> [EXERCISE DESCRIPTION] Only the lines from the first line of the entries through the line with "fortifièrent, devinrent plus" belong in the answer, each restated word for word and without pictures.

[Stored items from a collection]
<<<<

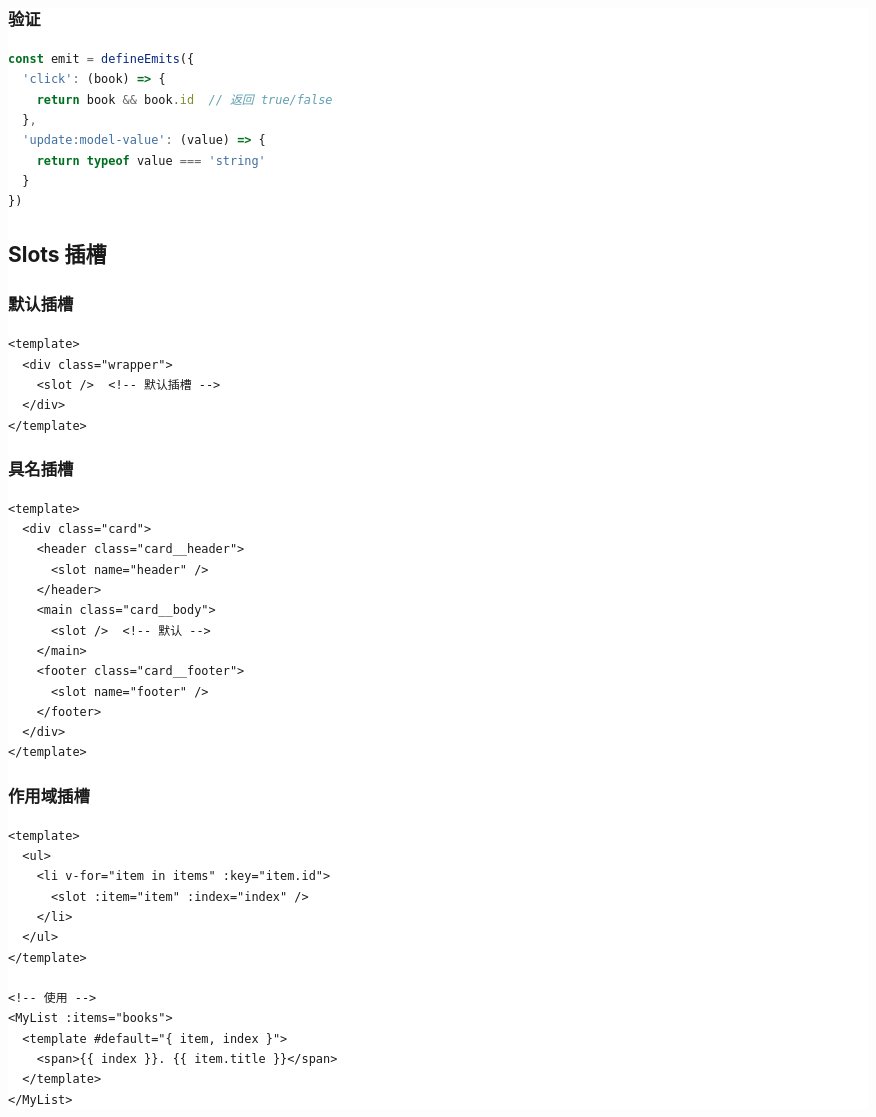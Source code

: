 ### 验证
```javascript
const emit = defineEmits({
  'click': (book) => {
    return book && book.id  // 返回 true/false
  },
  'update:model-value': (value) => {
    return typeof value === 'string'
  }
})
```

## Slots 插槽

### 默认插槽
```vue
<template>
  <div class="wrapper">
    <slot />  <!-- 默认插槽 -->
  </div>
</template>
```

### 具名插槽
```vue
<template>
  <div class="card">
    <header class="card__header">
      <slot name="header" />
    </header>
    <main class="card__body">
      <slot />  <!-- 默认 -->
    </main>
    <footer class="card__footer">
      <slot name="footer" />
    </footer>
  </div>
</template>
```

### 作用域插槽
```vue
<template>
  <ul>
    <li v-for="item in items" :key="item.id">
      <slot :item="item" :index="index" />
    </li>
  </ul>
</template>

<!-- 使用 -->
<MyList :items="books">
  <template #default="{ item, index }">
    <span>{{ index }}. {{ item.title }}</span>
  </template>
</MyList>
```
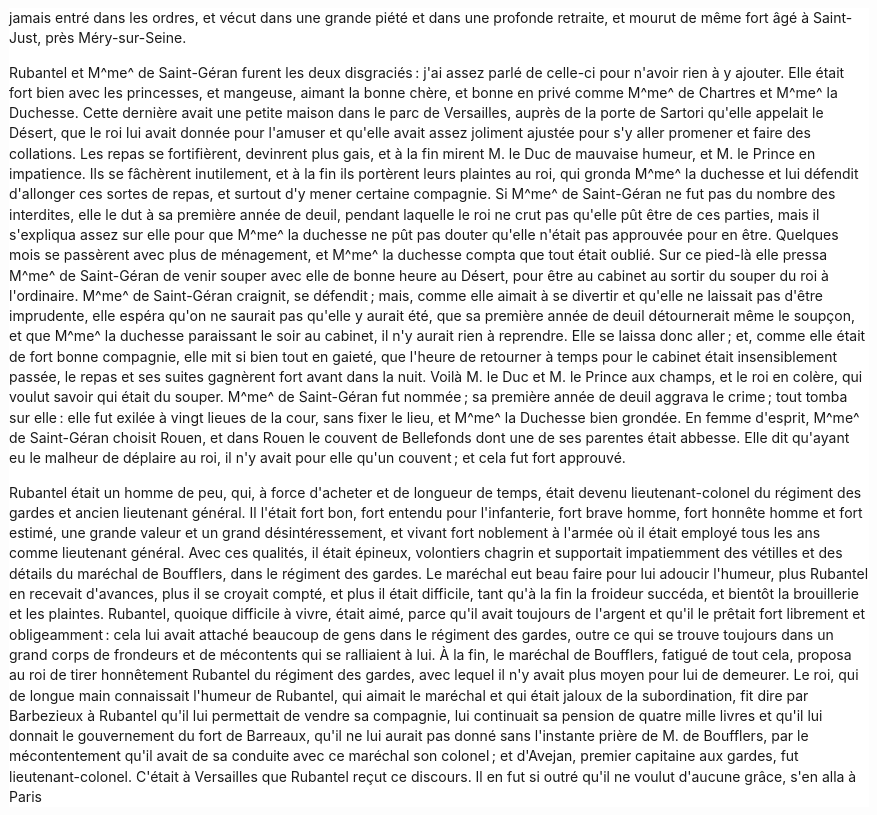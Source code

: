 jamais entré dans les ordres, et vécut dans une grande piété et dans une
profonde retraite, et mourut de même fort âgé à Saint-Just, près
Méry-sur-Seine.

Rubantel et M^me^ de Saint-Géran furent les deux disgraciés : j'ai assez parlé de
celle-ci pour n'avoir rien à y ajouter. Elle était fort bien avec les
princesses, et mangeuse, aimant la bonne chère, et bonne en privé comme M^me^ de
Chartres et M^me^ la Duchesse. Cette dernière avait une petite maison dans le
parc de Versailles, auprès de la porte de Sartori qu'elle appelait le Désert,
que le roi lui avait donnée pour l'amuser et qu'elle avait assez joliment
ajustée pour s'y aller promener et faire des collations. Les repas se
fortifièrent, devinrent plus gais, et à la fin mirent M. le Duc de mauvaise
humeur, et M. le Prince en impatience. Ils se fâchèrent inutilement, et à la
fin ils portèrent leurs plaintes au roi, qui gronda M^me^ la duchesse et lui
défendit d'allonger ces sortes de repas, et surtout d'y mener certaine
compagnie. Si M^me^ de Saint-Géran ne fut pas du nombre des interdites, elle le
dut à sa première année de deuil, pendant laquelle le roi ne crut pas qu'elle
pût être de ces parties, mais il s'expliqua assez sur elle pour que M^me^ la
duchesse ne pût pas douter qu'elle n'était pas approuvée pour en être.
Quelques mois se passèrent avec plus de ménagement, et M^me^ la duchesse compta
que tout était oublié. Sur ce pied-là elle pressa M^me^ de Saint-Géran de venir
souper avec elle de bonne heure au Désert, pour être au cabinet au sortir du
souper du roi à l'ordinaire. M^me^ de Saint-Géran craignit, se défendit ; mais,
comme elle aimait à se divertir et qu'elle ne laissait pas d'être imprudente,
elle espéra qu'on ne saurait pas qu'elle y aurait été, que sa première année
de deuil détournerait même le soupçon, et que M^me^ la duchesse paraissant le
soir au cabinet, il n'y aurait rien à reprendre. Elle se laissa donc aller ;
et, comme elle était de fort bonne compagnie, elle mit si bien tout en gaieté,
que l'heure de retourner à temps pour le cabinet était insensiblement passée,
le repas et ses suites gagnèrent fort avant dans la nuit. Voilà M. le Duc et
M. le Prince aux champs, et le roi en colère, qui voulut savoir qui était du
   souper. M^me^ de Saint-Géran fut nommée ; sa première année de deuil aggrava
le crime ; tout tomba sur elle : elle fut exilée à vingt lieues de la cour, sans
fixer le lieu, et M^me^ la Duchesse bien grondée. En femme d'esprit, M^me^ de
Saint-Géran choisit Rouen, et dans Rouen le couvent de Bellefonds dont une de
ses parentes était abbesse. Elle dit qu'ayant eu le malheur de déplaire au
roi, il n'y avait pour elle qu'un couvent ; et cela fut fort approuvé.

Rubantel était un homme de peu, qui, à force d'acheter et de longueur de
temps, était devenu lieutenant-colonel du régiment des gardes et ancien
lieutenant général. Il l'était fort bon, fort entendu pour l'infanterie, fort
brave homme, fort honnête homme et fort estimé, une grande valeur et un grand
désintéressement, et vivant fort noblement à l'armée où il était employé tous
les ans comme lieutenant général. Avec ces qualités, il était épineux,
volontiers chagrin et supportait impatiemment des vétilles et des détails du
maréchal de Boufflers, dans le régiment des gardes. Le maréchal eut beau faire
pour lui adoucir l'humeur, plus Rubantel en recevait d'avances, plus il se
croyait compté, et plus il était difficile, tant qu'à la fin la froideur
succéda, et bientôt la brouillerie et les plaintes. Rubantel, quoique
difficile à vivre, était aimé, parce qu'il avait toujours de l'argent et qu'il
le prêtait fort librement et obligeamment : cela lui avait attaché beaucoup de
gens dans le régiment des gardes, outre ce qui se trouve toujours dans un
grand corps de frondeurs et de mécontents qui se ralliaient à lui. À la fin,
le maréchal de Boufflers, fatigué de tout cela, proposa au roi de tirer
honnêtement Rubantel du régiment des gardes, avec lequel il n'y avait plus
moyen pour lui de demeurer. Le roi, qui de longue main connaissait l'humeur de
Rubantel, qui aimait le maréchal et qui était jaloux de la subordination, fit
dire par Barbezieux à Rubantel qu'il lui permettait de vendre sa compagnie,
lui continuait sa pension de quatre mille livres et qu'il lui donnait le
gouvernement du fort de Barreaux, qu'il ne lui aurait pas donné sans
l'instante prière de M. de Boufflers, par le mécontentement qu'il avait de sa
conduite avec ce maréchal son colonel ; et d'Avejan, premier capitaine aux
gardes, fut lieutenant-colonel. C'était à Versailles que Rubantel reçut ce
discours. Il en fut si outré qu'il ne voulut d'aucune grâce, s'en alla à Paris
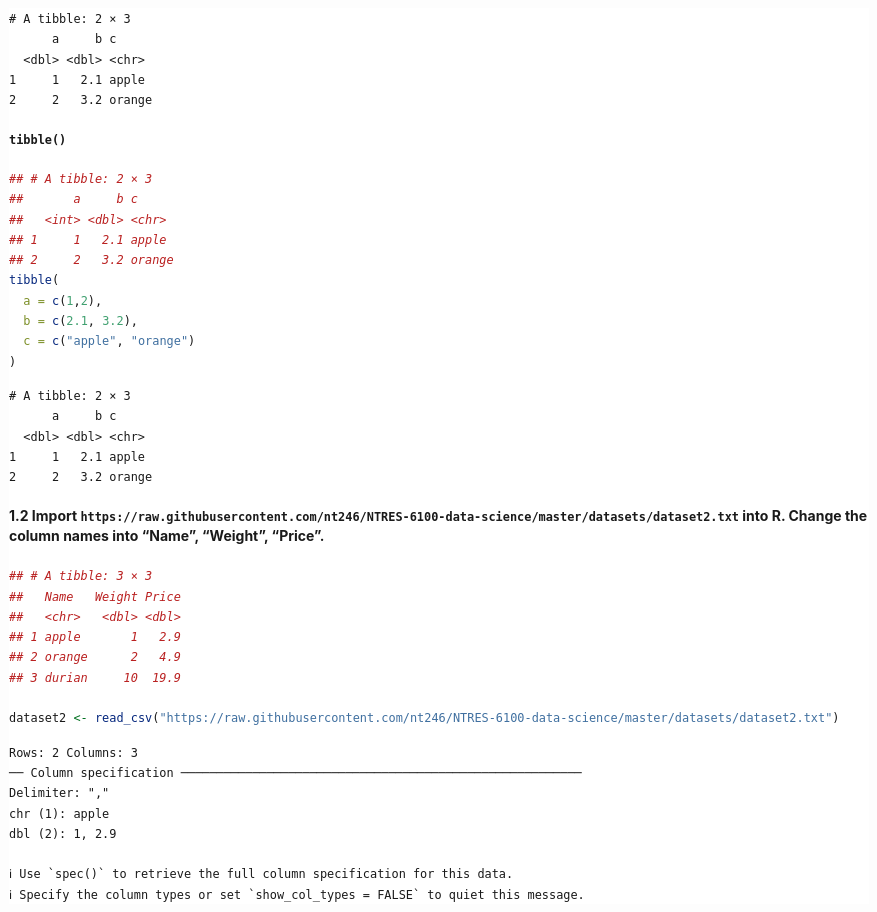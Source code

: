     # A tibble: 2 × 3
          a     b c     
      <dbl> <dbl> <chr> 
    1     1   2.1 apple 
    2     2   3.2 orange

#### **`tibble()`**

``` r
## # A tibble: 2 × 3
##       a     b c     
##   <int> <dbl> <chr> 
## 1     1   2.1 apple 
## 2     2   3.2 orange
tibble(
  a = c(1,2),
  b = c(2.1, 3.2),
  c = c("apple", "orange")
)
```

    # A tibble: 2 × 3
          a     b c     
      <dbl> <dbl> <chr> 
    1     1   2.1 apple 
    2     2   3.2 orange

#### **1.2 Import `https://raw.githubusercontent.com/nt246/NTRES-6100-data-science/master/datasets/dataset2.txt` into R. Change the column names into “Name”, “Weight”, “Price”.**

``` r
## # A tibble: 3 × 3
##   Name   Weight Price
##   <chr>   <dbl> <dbl>
## 1 apple       1   2.9
## 2 orange      2   4.9
## 3 durian     10  19.9

dataset2 <- read_csv("https://raw.githubusercontent.com/nt246/NTRES-6100-data-science/master/datasets/dataset2.txt")
```

    Rows: 2 Columns: 3
    ── Column specification ────────────────────────────────────────────────────────
    Delimiter: ","
    chr (1): apple
    dbl (2): 1, 2.9

    ℹ Use `spec()` to retrieve the full column specification for this data.
    ℹ Specify the column types or set `show_col_types = FALSE` to quiet this message.
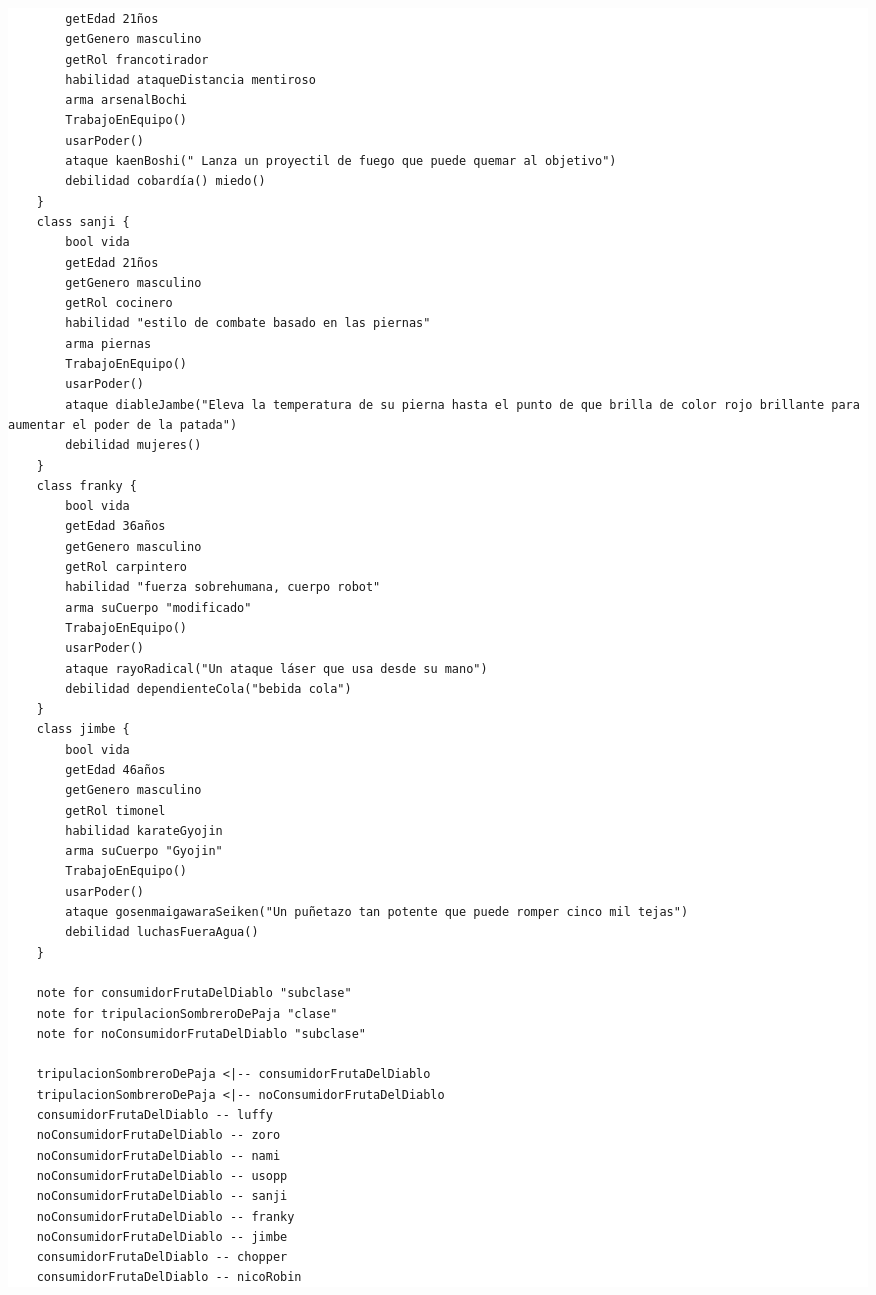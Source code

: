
 ```mermaid
	    getEdad 21ños
	    getGenero masculino
	    getRol francotirador
	    habilidad ataqueDistancia mentiroso
	    arma arsenalBochi
	    TrabajoEnEquipo()
	    usarPoder()
	    ataque kaenBoshi(" Lanza un proyectil de fuego que puede quemar al objetivo")
	    debilidad cobardía() miedo()
    }
    class sanji {
	    bool vida
	    getEdad 21ños
	    getGenero masculino
	    getRol cocinero
	    habilidad "estilo de combate basado en las piernas"
	    arma piernas
	    TrabajoEnEquipo()
	    usarPoder()
	    ataque diableJambe("Eleva la temperatura de su pierna hasta el punto de que brilla de color rojo brillante para aumentar el poder de la patada")
	    debilidad mujeres()
    }
    class franky {
	    bool vida
	    getEdad 36años
	    getGenero masculino
	    getRol carpintero
	    habilidad "fuerza sobrehumana, cuerpo robot"
	    arma suCuerpo "modificado"
	    TrabajoEnEquipo()
	    usarPoder()
	    ataque rayoRadical("Un ataque láser que usa desde su mano")
	    debilidad dependienteCola("bebida cola")
    }
    class jimbe {
	    bool vida
	    getEdad 46años
	    getGenero masculino
	    getRol timonel
	    habilidad karateGyojin
	    arma suCuerpo "Gyojin"
	    TrabajoEnEquipo()
	    usarPoder()
	    ataque gosenmaigawaraSeiken("Un puñetazo tan potente que puede romper cinco mil tejas")
	    debilidad luchasFueraAgua()
    }

	note for consumidorFrutaDelDiablo "subclase"
	note for tripulacionSombreroDePaja "clase"
	note for noConsumidorFrutaDelDiablo "subclase"

    tripulacionSombreroDePaja <|-- consumidorFrutaDelDiablo
    tripulacionSombreroDePaja <|-- noConsumidorFrutaDelDiablo
    consumidorFrutaDelDiablo -- luffy
    noConsumidorFrutaDelDiablo -- zoro
    noConsumidorFrutaDelDiablo -- nami
    noConsumidorFrutaDelDiablo -- usopp
    noConsumidorFrutaDelDiablo -- sanji
    noConsumidorFrutaDelDiablo -- franky
    noConsumidorFrutaDelDiablo -- jimbe
    consumidorFrutaDelDiablo -- chopper
    consumidorFrutaDelDiablo -- nicoRobin
```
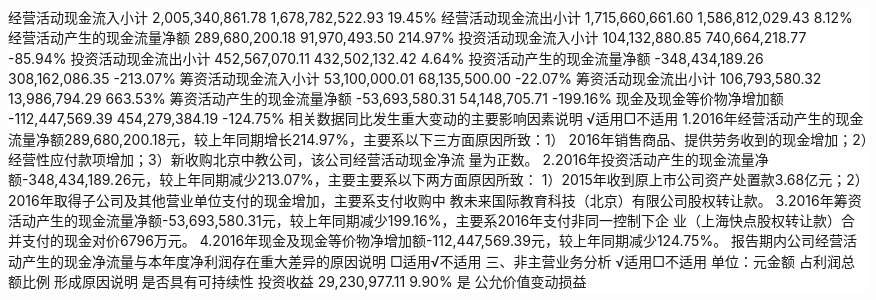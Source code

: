 经营活动现金流入小计
2,005,340,861.78
1,678,782,522.93
19.45%
经营活动现金流出小计
1,715,660,661.60
1,586,812,029.43
8.12%
经营活动产生的现金流量净额
289,680,200.18
91,970,493.50
214.97%
投资活动现金流入小计
104,132,880.85
740,664,218.77
-85.94%
投资活动现金流出小计
452,567,070.11
432,502,132.42
4.64%
投资活动产生的现金流量净额
-348,434,189.26
308,162,086.35
-213.07%
筹资活动现金流入小计
53,100,000.01
68,135,500.00
-22.07%
筹资活动现金流出小计
106,793,580.32
13,986,794.29
663.53%
筹资活动产生的现金流量净额
-53,693,580.31
54,148,705.71
-199.16%
现金及现金等价物净增加额
-112,447,569.39
454,279,384.19
-124.75%
相关数据同比发生重大变动的主要影响因素说明
√适用□不适用
1.2016年经营活动产生的现金流量净额289,680,200.18元，较上年同期增长214.97%，主要系以下三方面原因所致：1）
2016年销售商品、提供劳务收到的现金增加；2）经营性应付款项增加；3）新收购北京中教公司，该公司经营活动现金净流
量为正数。
2.2016年投资活动产生的现金流量净额-348,434,189.26元，较上年同期减少213.07%，主要主要系以下两方面原因所致：
1）2015年收到原上市公司资产处置款3.68亿元；2）2016年取得子公司及其他营业单位支付的现金增加，主要系支付收购中
教未来国际教育科技（北京）有限公司股权转让款。
3.2016年筹资活动产生的现金流量净额-53,693,580.31元，较上年同期减少199.16%，主要系2016年支付非同一控制下企
业（上海快点股权转让款）合并支付的现金对价6796万元。
4.2016年现金及现金等价物净增加额-112,447,569.39元，较上年同期减少124.75%。
报告期内公司经营活动产生的现金净流量与本年度净利润存在重大差异的原因说明
□适用√不适用
三、非主营业务分析
√适用□不适用
单位：元金额
占利润总额比例
形成原因说明
是否具有可持续性
投资收益
29,230,977.11
9.90%
是
公允价值变动损益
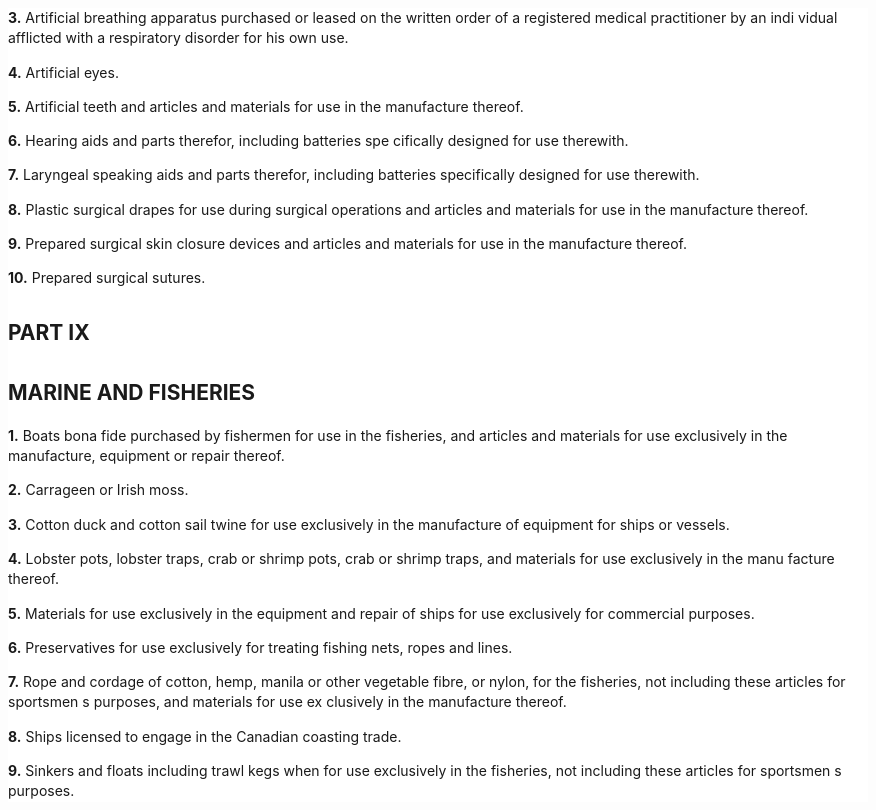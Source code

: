 **3.** Artificial breathing apparatus purchased or leased on the
written order of a registered medical practitioner by an indi
vidual afflicted with a respiratory disorder for his own use.

**4.** Artificial eyes.

**5.** Artificial teeth and articles and materials for use in the
manufacture thereof.

**6.** Hearing aids and parts therefor, including batteries spe
cifically designed for use therewith.

**7.** Laryngeal speaking aids and parts therefor, including
batteries specifically designed for use therewith.

**8.** Plastic surgical drapes for use during surgical operations
and articles and materials for use in the manufacture thereof.

**9.** Prepared surgical skin closure devices and articles and
materials for use in the manufacture thereof.

**10.** Prepared surgical sutures.

## PART IX

## MARINE AND FISHERIES

**1.** Boats bona fide purchased by fishermen for use in the
fisheries, and articles and materials for use exclusively in the
manufacture, equipment or repair thereof.

**2.** Carrageen or Irish moss.

**3.** Cotton duck and cotton sail twine for use exclusively in
the manufacture of equipment for ships or vessels.

**4.** Lobster pots, lobster traps, crab or shrimp pots, crab or
shrimp traps, and materials for use exclusively in the manu
facture thereof.

**5.** Materials for use exclusively in the equipment and repair
of ships for use exclusively for commercial purposes.

**6.** Preservatives for use exclusively for treating fishing nets,
ropes and lines.

**7.** Rope and cordage of cotton, hemp, manila or other
vegetable fibre, or nylon, for the fisheries, not including these
articles for sportsmen s purposes, and materials for use ex
clusively in the manufacture thereof.

**8.** Ships licensed to engage in the Canadian coasting trade.

**9.** Sinkers and floats including trawl kegs when for use
exclusively in the fisheries, not including these articles for
sportsmen s purposes.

>>>>

> [SOLUTION FOR THIS TASK]
Source code

: ### 验证
```javascript
const emit = defineEmits({
  'click': (book) => {
    return book && book.id  // 返回 true/false
  },
  'update:model-value': (value) => {
    return typeof value === 'string'
  }
})
```

## Slots 插槽

### 默认插槽
```vue
<template>
  <div class="wrapper">
    <slot />  <!-- 默认插槽 -->
  </div>
</template>
```

### 具名插槽
```vue
<template>
  <div class="card">
    <header class="card__header">
      <slot name="header" />
    </header>
    <main class="card__body">
      <slot />  <!-- 默认 -->
    </main>
    <footer class="card__footer">
      <slot name="footer" />
    </footer>
  </div>
</template>
```

### 作用域插槽
```vue
<template>
  <ul>
    <li v-for="item in items" :key="item.id">
      <slot :item="item" :index="index" />
    </li>
  </ul>
</template>

<!-- 使用 -->
<MyList :items="books">
  <template #default="{ item, index }">
    <span>{{ index }}. {{ item.title }}</span>
  </template>
</MyList>
```
Source code

: jamais entré dans les ordres, et vécut dans une grande piété et dans une
profonde retraite, et mourut de même fort âgé à Saint-Just, près
Méry-sur-Seine.

Rubantel et M^me^ de Saint-Géran furent les deux disgraciés : j'ai assez parlé de
celle-ci pour n'avoir rien à y ajouter. Elle était fort bien avec les
princesses, et mangeuse, aimant la bonne chère, et bonne en privé comme M^me^ de
Chartres et M^me^ la Duchesse. Cette dernière avait une petite maison dans le
parc de Versailles, auprès de la porte de Sartori qu'elle appelait le Désert,
que le roi lui avait donnée pour l'amuser et qu'elle avait assez joliment
ajustée pour s'y aller promener et faire des collations. Les repas se
fortifièrent, devinrent plus gais, et à la fin mirent M. le Duc de mauvaise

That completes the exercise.